Johnson City,
Tennessee, is celebrating its 150th anniversary this year. There will be a wide
variety of activities and events, and the Johnson
City Press is coming out with some great articles! However, Brandon
Paykamian's November 16 piece "Unionists in East Tennessee and beyond: the
myth of Confederate hegemony in the South," disingenuously leads readers
down a well-worn path that misses some very important steps. You can read the
entire article here.
Paykamian asserts that "Confederate hegemony during the
Civil War is a historical revisionist myth." Just when did this myth begin?
Jefferson Davis certainly knew that not everyone living in the South was a part
of one big, happy family. He engaged in spirited correspondence with North
Carolina's Zebulon B. Vance regarding the habeas corpus actions of Chief
Justice Richmond M. Pearson; the election of 1863 ushered in several peace
candidates into the Confederate Congress; and the September 29, 1864, letter
from South Carolina Representative William W. Boyce claimed the President had
created a "centralized military despotism" over constitution, state,
and individual. Those are just a few examples. That's not to say that the North
was also united in its prosecution of the war. Lincoln suspended the writ of habeas
corpus in the first days of the war,
authorizing military commanders to arrest those suspected of disloyalty between
Washington, D.C., and New York City. At one time, one third of the general
assembly in Maryland was under arrest. Historians do not know exactly how many
people Lincoln's administration arrested during the war, but estimates vary
from just over 13,000 to as many as 38,000 people. "Copperheads" in the North were, in
some areas, quite numerous and outspoken in their opposition to the war and to
the Union and, of course, draft riots like the famous New York violence speak
to the complexity of the period.
Washington County from an 1865 map. |
The idea that there
were those in the South who were not supportive of the Confederate cause was
evident early on in the historiography of the time period. Edward Pollard,
writing in The Lost Cause in 1867,
mentions "a certain Union party in some of the States of the
Confederacy," and then comes down hard Governor Brown of Georgia.
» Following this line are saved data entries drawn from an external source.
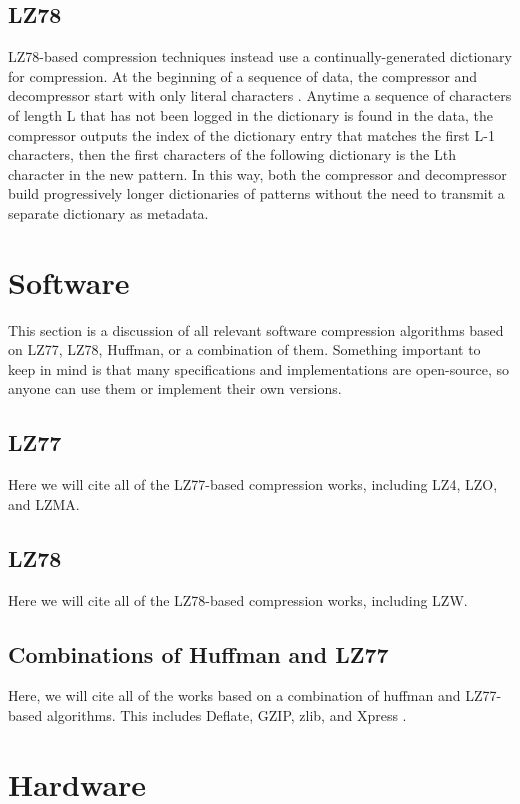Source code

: \documentclass[doublespace,draft,nopageskip]{VTthesis} %
\begin{document}
\subsection{LZ78}\label{ss:lz78}
LZ78-based compression techniques instead use a continually-generated dictionary for compression. At the beginning of a sequence of data, the compressor and decompressor start with only literal characters \cite{lz78}. Anytime a sequence of characters of length L that has not been logged in the dictionary is found in the data, the compressor outputs the index of the dictionary entry that matches the first L-1 characters, then the first characters of the following dictionary is the Lth character in the new pattern. In this way, both the compressor and decompressor build progressively longer dictionaries of patterns without the need to transmit a separate dictionary as metadata.

\section{Software}\label{se:software}
This section is a discussion of all relevant software compression algorithms based on LZ77, LZ78, Huffman, or a combination of them. Something important to keep in mind is that many specifications and implementations are open-source, so anyone can use them or implement their own versions.

\subsection{LZ77}\label{ss:lz77_software}
Here we will cite all of the LZ77-based compression works, including LZ4, LZO, and LZMA.

\subsection{LZ78}\label{ss:lz48_software}
Here we will cite all of the LZ78-based compression works, including LZW.

\subsection{Combinations of Huffman and LZ77}\label{ss:combinations_of_huffman_and_lz77}
Here, we will cite all of the works based on a combination of huffman and LZ77-based algorithms. This includes Deflate, GZIP, zlib, and Xpress \cite{deflate, gzip, zlib, xpress}.

\section{Hardware}\label{se:hardware}
\end{document}
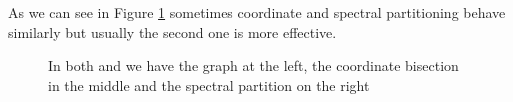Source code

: \documentclass[]{usiinfbachelorproject}
\begin{document}
As we can see in Figure \ref{fig:partitioning} sometimes coordinate and spectral partitioning behave similarly but usually the second one is more effective.
\begin{figure}[ht]
	\centering
	\caption{In both  and  we have the graph at the left, the coordinate bisection in the middle and the spectral partition on the right}
	\label{fig:partitioning}
\end{figure}
\end{document}

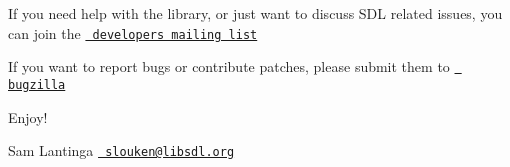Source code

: If you need help with the library, or just want to discuss S\+DL related issues, you can join the \href{http://www.libsdl.org/mailing-list.php}{\texttt{ developers mailing list}}

If you want to report bugs or contribute patches, please submit them to \href{https://bugzilla.libsdl.org/}{\texttt{ bugzilla}}

Enjoy!

Sam Lantinga \href{mailto:slouken@libsdl.org}{\texttt{ slouken@libsdl.\+org}}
Joseph
Denny, Story of the Confederate States
(1898) and Henry Eaton, History of the
Southern Confederacy (1966) both make mention of Southern Unionists. (This
conversation could go on and on.) While there are undoubtedly some writers who
gloss over the discord throughout the South during the war years, everyone
understands that the South was not uniform in its support of the Confederacy,
just as Northerners were also complex and diverse.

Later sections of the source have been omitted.